TI-BASIC:Matrix To String
:dim([A]→L₁:"? :For(A,1,L₁(1 :For(B,1,L₁(2 :Ans+sub("ABCDEFGHIJKLMNOPQRSTUVWXYZ",[A](A,B),1 :End:End :sub(Ans,2,length(Ans)-1→Str1
With our values stored in [A], we get the dimensions (row x column) of the matrix, which are stored in a list. We then loop through each row and column, and store the character at the respective element to our string that is at the matching position in our substring. In order to construct a string with all of the characters from [A], we first need to create a dummy string. This is what the "? is used for.
Each time through the For( loops, we concatenate the string from before (which is still stored in the Ans variable) to the next character that is found in the matrix. Using Ans allows us to not have to use another string variable, since Ans can act like a string and it gets updated accordingly, and Ans is also faster than a string variable.
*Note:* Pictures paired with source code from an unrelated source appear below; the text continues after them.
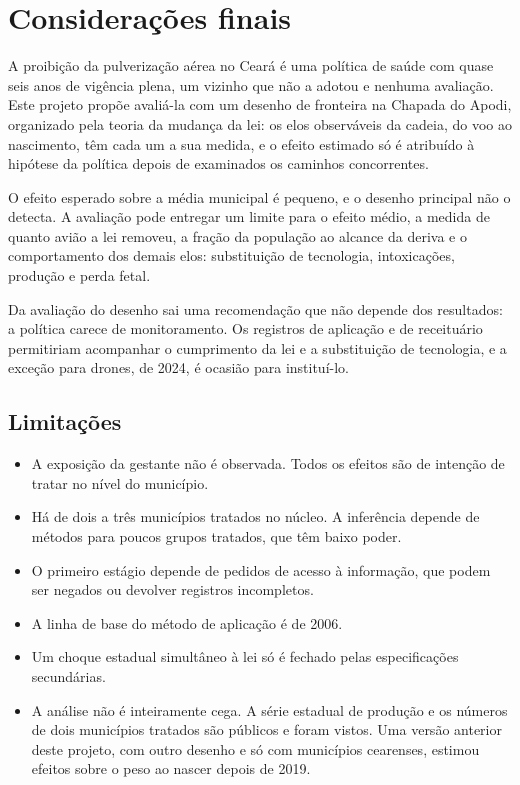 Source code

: \chapter{Considerações finais}
\label{sec:conclusao}

A proibição da pulverização aérea no Ceará é uma política de saúde com quase
seis anos de vigência plena, um vizinho que não a adotou e nenhuma avaliação. Este
projeto propõe avaliá-la com um desenho de fronteira na Chapada do Apodi,
organizado pela teoria da mudança da lei: os elos observáveis da cadeia, do voo
ao nascimento, têm cada um a sua medida, e o efeito estimado só é atribuído à
hipótese da política depois de examinados os caminhos concorrentes.

O efeito esperado sobre a média municipal é pequeno, e o desenho principal não
o detecta. A avaliação pode entregar um limite para o efeito médio, a medida de
quanto avião a lei removeu, a fração da população ao alcance da deriva e o
comportamento dos demais elos: substituição de tecnologia, intoxicações,
produção e perda fetal.

Da avaliação do desenho sai uma recomendação que não depende dos resultados: a
política carece de monitoramento. Os registros de aplicação e de receituário
permitiriam acompanhar o cumprimento da lei e a substituição de tecnologia, e a
exceção para drones, de 2024, é ocasião para instituí-lo.

\section{Limitações}

\begin{itemize}
\item A exposição da gestante não é observada. Todos os efeitos são de
intenção de tratar no nível do município.
\item Há de dois a três municípios tratados no núcleo. A inferência depende de
métodos para poucos grupos tratados, que têm baixo poder.
\item O primeiro estágio depende de pedidos de acesso à informação, que podem
ser negados ou devolver registros incompletos.
\item A linha de base do método de aplicação é de 2006.
\item Um choque estadual simultâneo à lei só é fechado pelas especificações
secundárias.
\item A análise não é inteiramente cega. A série estadual de produção e os
números de dois municípios tratados são públicos e foram vistos. Uma versão
anterior deste projeto, com outro desenho e só com municípios cearenses,
estimou efeitos sobre o peso ao nascer depois de 2019.
\end{itemize}
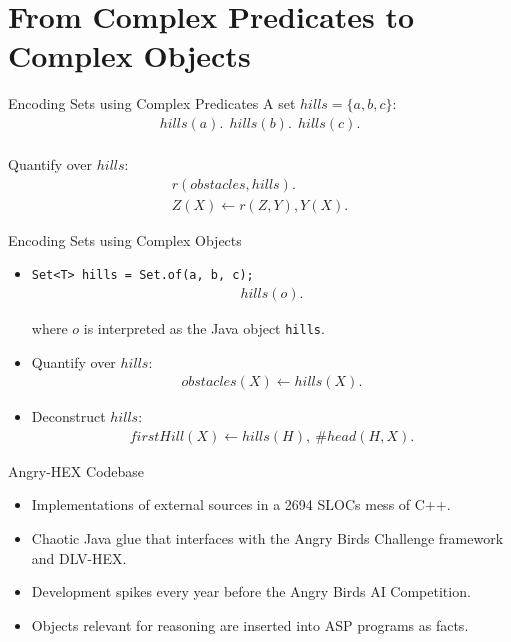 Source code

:\documentclass[smaller,dvipsnames]{beamer}
\newcommand{\ab}{Angry Birds\xspace}
\begin{document}
\section{From Complex Predicates to Complex Objects}

\begin{frame}{Encoding Sets using Complex Predicates}
	A set \(hills = \{ a, b, c \}\):
    \begin{align*}
    	hills(a).~~hills(b).~~hills(c). \\
    \end{align*}

	Quantify over \(hills\):
	\begin{align*}
		r(obstacles,hills). \\
		Z(X) \leftarrow r(Z,Y), Y(X).
	\end{align*}
\end{frame}

\begin{frame}{Encoding Sets using Complex Objects}
	\begin{itemize}[<+->]
	\item{\texttt{Set<T> hills = Set.of(a, b, c);}
    \begin{align*}
    	hills(o).
    \end{align*}

	where \(o\) is interpreted as the Java object \texttt{hills}.}


	\item{Quantify over \(hills\):
	\begin{align*}
		obstacles(X) \leftarrow hills(X).
	\end{align*}}
	
	\item{Deconstruct \(hills\):
	\begin{align*}
		firstHill(X) \leftarrow hills(H),\ \#head(H,X).
	\end{align*}}
	\end{itemize}
\end{frame}

\begin{frame}{Angry-HEX Codebase}
	\begin{itemize}[<+->]
		\item Implementations of external sources in a 2694 SLOCs mess of C++.
		\item Chaotic Java glue that interfaces with the \ab Challenge {framework} and DLV-HEX.
		\item Development spikes every year before the Angry Birds AI Competition.
		\item Objects relevant for reasoning are inserted into ASP programs as facts.
	\end{itemize}
\end{frame}
\end{document}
By the time we are done with the For( loops, all of our characters are put together in Ans. However, because we stored the dummy character as the first character at the beginning of the string, we now need to remove it, which we do by simply getting the substring from the second character to the end of the string. Finally, we store the string to a more permanent variable (in this case, Str1) for future use.
This routine only allows for values from 1 to 26 in the matrix, since our string of characters is the uppercase alphabet, and each matrix value must match up to one of the string positions. If you add more characters to the string, however, you can increase the range of values in the matrix. This routine uses [A] and L₁, so you should clean them up at the end of your program.